SACRAMENTO – Even the judge wore a mask—complying with new recommendations to wear “face coverings” to combat COVID-19—as Sacramento County Superior Court preliminary hearings began again Monday for the first time in weeks.

The judge, some lawyers and deputies attending the prelims in Dept. 60 appeared to be following the Center for Disease Control’s recent recommendation to wear “face cloth coverings in public settings.”

Not everybody wore the masks, but the courthouse was slowly learning—just as it has learned to use Zoom’s video conferencing platform to social distance defendants, staff and the judge to combat the spread of COVID-19.

The Zoom preliminary hearings on Monday were a first—late last week, the courts ramped back up, using Zoom to conduct arraignments for the first time.

After a delay in the hearings, Judge Stephen Acquisto appeared onscreen wearing a blue surgical mask. The bailiff wore one too, as did several other deputies and two defense attorneys throughout the morning.

Despite improvements last week in using the video conferencing system, challenges arose, again affecting court proceedings.

“This may be a good time to indicate for the court that I have not had an opportunity yet to speak with my client in any manner, confidentially or not. I was advised that if I was prepared and logged on at 8:15 I would have that opportunity,” Assistant Public Defender Shelby Alberts said about the early delay. She was granted 10 minutes to speak off camera with her client.

She added to her statement by saying, “I also would note for the record that (the defendant) has not been provided with a mask consistent with the CDC guidelines.”

The judge agreed. “It’d be nice if he had a mask (but) that’s the deputies’ and the sheriff’s protocol and supply, and I don’t know anything about that,” said Judge Acquisto, sighing through his blue mark.

Last Friday, the Vanguard reported spotty sanitation efforts—in between arraignments the defendants’ “cage” was cleaned occasionally, not after each new defendant entered.

Monday, those efforts apparently ceased altogether in Dept. 60—defendants sitting in the “cage” repeatedly leaned against sections that were touched earlier and had yet to be cleaned while the streaming occurred.

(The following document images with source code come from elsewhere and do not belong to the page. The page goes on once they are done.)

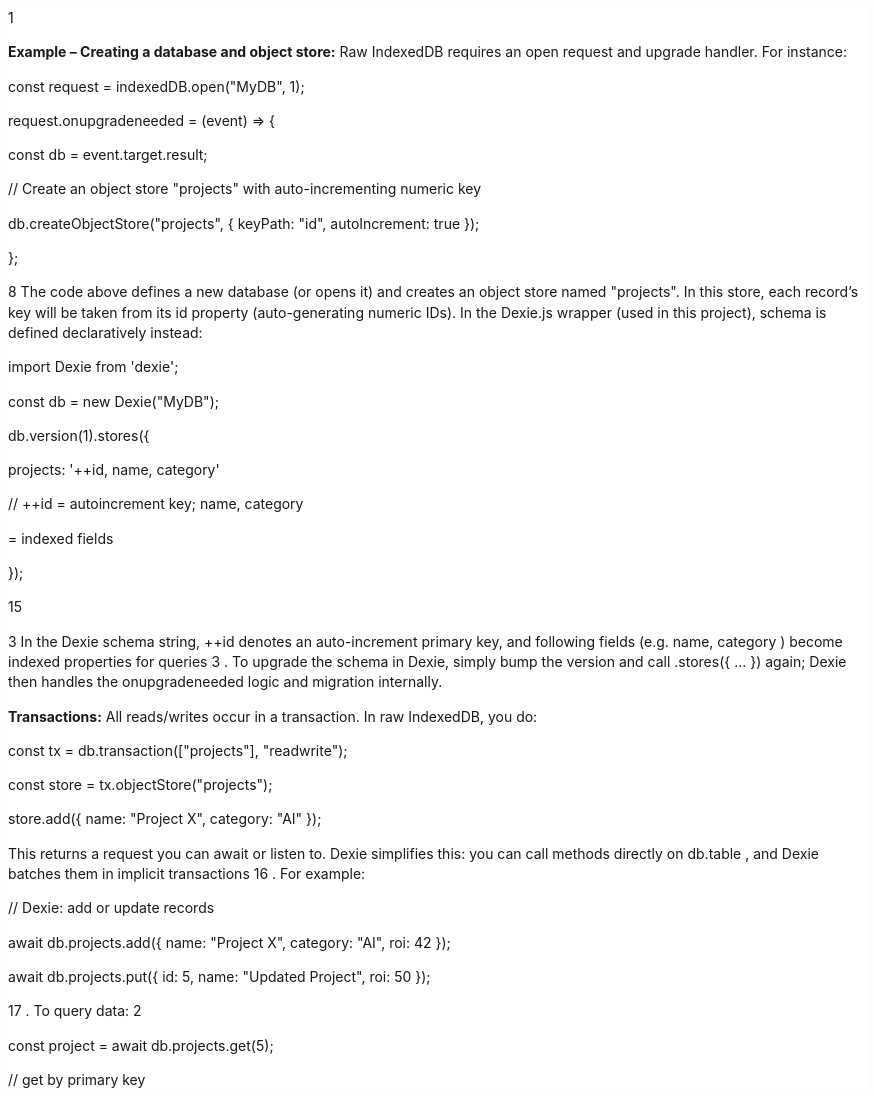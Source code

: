 1

**Example – Creating a database and object store:** Raw IndexedDB requires an open request and upgrade handler. For instance:

const request = indexedDB.open\("MyDB", 1\); 

request.onupgradeneeded = \(event\) => \{

const db = event.target.result; 

// Create an object store "projects" with auto-incrementing numeric key

db.createObjectStore\("projects", \{ keyPath: "id", autoIncrement: true \}\); 

\}; 

8  The code above defines a new database \(or opens it\) and creates an object store named "projects". In this store, each record’s key will be taken from its id property \(auto-generating numeric IDs\). In the Dexie.js wrapper \(used in this project\), schema is defined declaratively instead:

import Dexie from 'dexie'; 

const db = new Dexie\("MyDB"\); 

db.version\(1\).stores\(\{

projects: '\+\+id, name, category' 

// \+\+id = autoincrement key; name, category 

= indexed fields

\}\); 

15

3  In the Dexie schema string, \+\+id denotes an auto-increment primary key, and following fields \(e.g. name, category \) become indexed properties for queries 3 . To upgrade the schema in Dexie, simply bump the version and call .stores\(\{ … \}\) again; Dexie then handles the onupgradeneeded logic and migration internally. 

**Transactions:** All reads/writes occur in a transaction. In raw IndexedDB, you do: 

const tx = db.transaction\(\["projects"\], "readwrite"\); 

const store = tx.objectStore\("projects"\); 

store.add\(\{ name: "Project X", category: "AI" \}\); 

This returns a request you can await or listen to. Dexie simplifies this: you can call methods directly on db.table , and Dexie batches them in implicit transactions 16 . For example: 

// Dexie: add or update records

await db.projects.add\(\{ name: "Project X", category: "AI", roi: 42 \}\); 

await db.projects.put\(\{ id: 5, name: "Updated Project", roi: 50 \}\); 

17 . To query data: 2

const project = await db.projects.get\(5\); 

// get by primary key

COVID-19 can live on metal, like the bars, for days, say the experts.

In the first preliminary hearing of the day, detailing a methamphetamine possession charge, Judge Acquisto discussed privacy concerns with Deputy District Attorney Brandon Jack and Assistant Public Defender Alberts—he was concerned that witnesses may watch the hearings on Zoom prior to joining the hearing.

“There are different issues we’re trying to balance,” Judge Acquisto assured, later stating that “if it’s a question of undermining the integrity of the process versus having it public, I say let’s have a process that has integrity and not have it live-streamed on YouTube.” The short-lived discussion ended there, and the stream continued.

Assistant Public Defender Amanda Massimini would later state similar concerns in the second preliminary hearing of the day, admitting that she was concerned with “witnesses who may be able to view YouTube while other witnesses are testifying.”

Concerns for her clients’ well-being echoed the earlier sentiments from Alberts.

“He’s (her client) also concerned about being in custody right now as an asthmatic… and that is a condition that I share, which is why I’m wearing a mask to court today,” Massimini said.

Both preliminary hearings ended in uncertainty, as future dates were proposed for later hearings; however, it was noted that these may be pushed out as a result of the ongoing pandemic.

“Your guess is as good as mine as to when this will be over,” Judge Acquisto said about scheduling appearances during the looming health crisis.

Monday’s technological missteps uncovered several potential issues—the balance between transparency and privacy appears to be the biggest one.

And then there were the COVID-19 sanitation and safety efforts. Practiced by some. But not all.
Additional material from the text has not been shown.